*Problem*:
Below is a block of entries; repeat exactly the lines starting at the line that contains "a matching file." and ending at the line that contains "the same and/or different.", both included.

*Given records*:

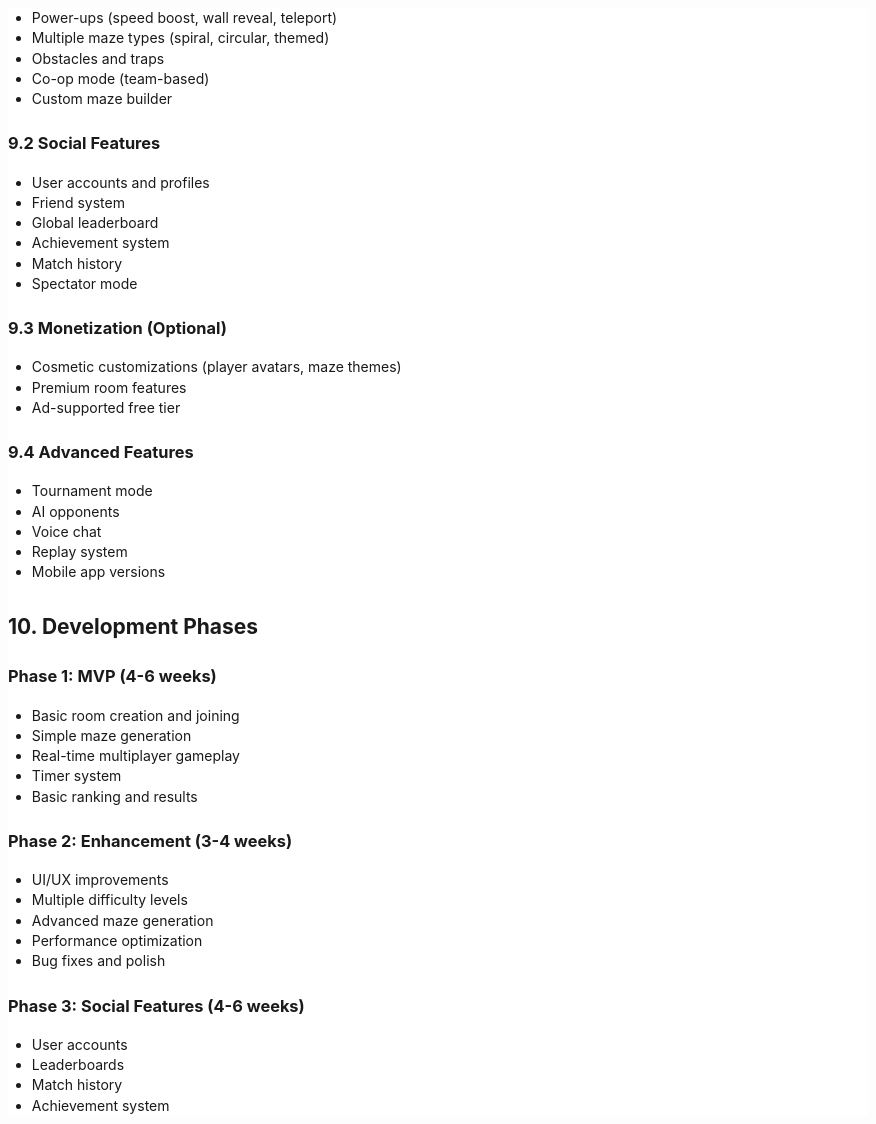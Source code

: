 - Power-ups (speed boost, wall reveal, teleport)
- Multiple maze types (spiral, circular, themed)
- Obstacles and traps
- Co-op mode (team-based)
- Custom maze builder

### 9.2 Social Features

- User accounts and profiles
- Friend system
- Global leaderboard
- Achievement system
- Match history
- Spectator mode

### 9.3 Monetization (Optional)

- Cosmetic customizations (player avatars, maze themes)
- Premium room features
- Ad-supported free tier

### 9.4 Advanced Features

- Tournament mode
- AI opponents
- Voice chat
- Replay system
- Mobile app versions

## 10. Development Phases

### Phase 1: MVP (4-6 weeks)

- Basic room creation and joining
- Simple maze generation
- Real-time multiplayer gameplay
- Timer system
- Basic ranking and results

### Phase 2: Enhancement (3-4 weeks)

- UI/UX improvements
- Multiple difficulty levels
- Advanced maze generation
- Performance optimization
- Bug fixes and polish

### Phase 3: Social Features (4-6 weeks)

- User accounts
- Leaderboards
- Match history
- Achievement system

==

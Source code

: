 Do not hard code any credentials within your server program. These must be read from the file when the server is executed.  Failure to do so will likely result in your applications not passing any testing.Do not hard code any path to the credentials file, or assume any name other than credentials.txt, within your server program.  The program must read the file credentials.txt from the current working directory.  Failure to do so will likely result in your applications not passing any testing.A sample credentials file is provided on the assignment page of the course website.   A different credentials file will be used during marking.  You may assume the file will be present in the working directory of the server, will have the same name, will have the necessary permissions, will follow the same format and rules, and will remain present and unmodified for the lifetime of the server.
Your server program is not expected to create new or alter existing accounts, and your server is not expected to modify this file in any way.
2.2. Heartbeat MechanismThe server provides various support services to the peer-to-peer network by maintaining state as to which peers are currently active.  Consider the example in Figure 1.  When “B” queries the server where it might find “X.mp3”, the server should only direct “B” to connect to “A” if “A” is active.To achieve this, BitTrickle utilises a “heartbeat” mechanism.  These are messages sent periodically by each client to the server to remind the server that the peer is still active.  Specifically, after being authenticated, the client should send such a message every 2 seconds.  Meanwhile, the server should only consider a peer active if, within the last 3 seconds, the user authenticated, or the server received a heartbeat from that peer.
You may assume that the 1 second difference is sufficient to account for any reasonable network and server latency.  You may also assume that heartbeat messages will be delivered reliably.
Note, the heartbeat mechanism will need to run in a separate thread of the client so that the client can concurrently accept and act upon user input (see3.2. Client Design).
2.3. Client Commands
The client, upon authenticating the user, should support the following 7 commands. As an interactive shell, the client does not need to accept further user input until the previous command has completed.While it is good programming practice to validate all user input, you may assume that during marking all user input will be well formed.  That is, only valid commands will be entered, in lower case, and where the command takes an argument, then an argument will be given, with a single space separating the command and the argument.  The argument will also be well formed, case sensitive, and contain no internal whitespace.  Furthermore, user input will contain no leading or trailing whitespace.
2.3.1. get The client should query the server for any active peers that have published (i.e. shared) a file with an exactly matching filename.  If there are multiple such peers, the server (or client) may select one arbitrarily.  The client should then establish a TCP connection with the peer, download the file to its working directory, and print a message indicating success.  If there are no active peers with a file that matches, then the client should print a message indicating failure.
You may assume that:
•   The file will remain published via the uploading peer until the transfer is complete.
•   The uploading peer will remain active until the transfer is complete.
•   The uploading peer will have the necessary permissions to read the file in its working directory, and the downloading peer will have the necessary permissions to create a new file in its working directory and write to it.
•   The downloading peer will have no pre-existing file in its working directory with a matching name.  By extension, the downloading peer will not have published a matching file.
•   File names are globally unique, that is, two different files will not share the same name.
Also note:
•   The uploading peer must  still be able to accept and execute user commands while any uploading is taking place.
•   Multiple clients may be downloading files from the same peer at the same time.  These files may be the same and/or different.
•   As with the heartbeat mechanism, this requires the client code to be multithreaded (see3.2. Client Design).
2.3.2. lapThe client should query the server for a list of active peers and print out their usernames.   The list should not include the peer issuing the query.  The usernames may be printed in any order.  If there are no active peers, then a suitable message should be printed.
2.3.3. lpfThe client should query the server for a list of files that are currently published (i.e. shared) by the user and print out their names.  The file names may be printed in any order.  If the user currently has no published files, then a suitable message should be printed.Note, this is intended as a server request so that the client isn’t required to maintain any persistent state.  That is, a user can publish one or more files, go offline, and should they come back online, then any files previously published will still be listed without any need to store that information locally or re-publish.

*Result*:
•   The downloading peer will have no pre-existing file in its working directory with a matching name.  By extension, the downloading peer will not have published a matching file.
•   File names are globally unique, that is, two different files will not share the same name.
Also note:
•   The uploading peer must  still be able to accept and execute user commands while any uploading is taking place.
•   Multiple clients may be downloading files from the same peer at the same time.  These files may be the same and/or different.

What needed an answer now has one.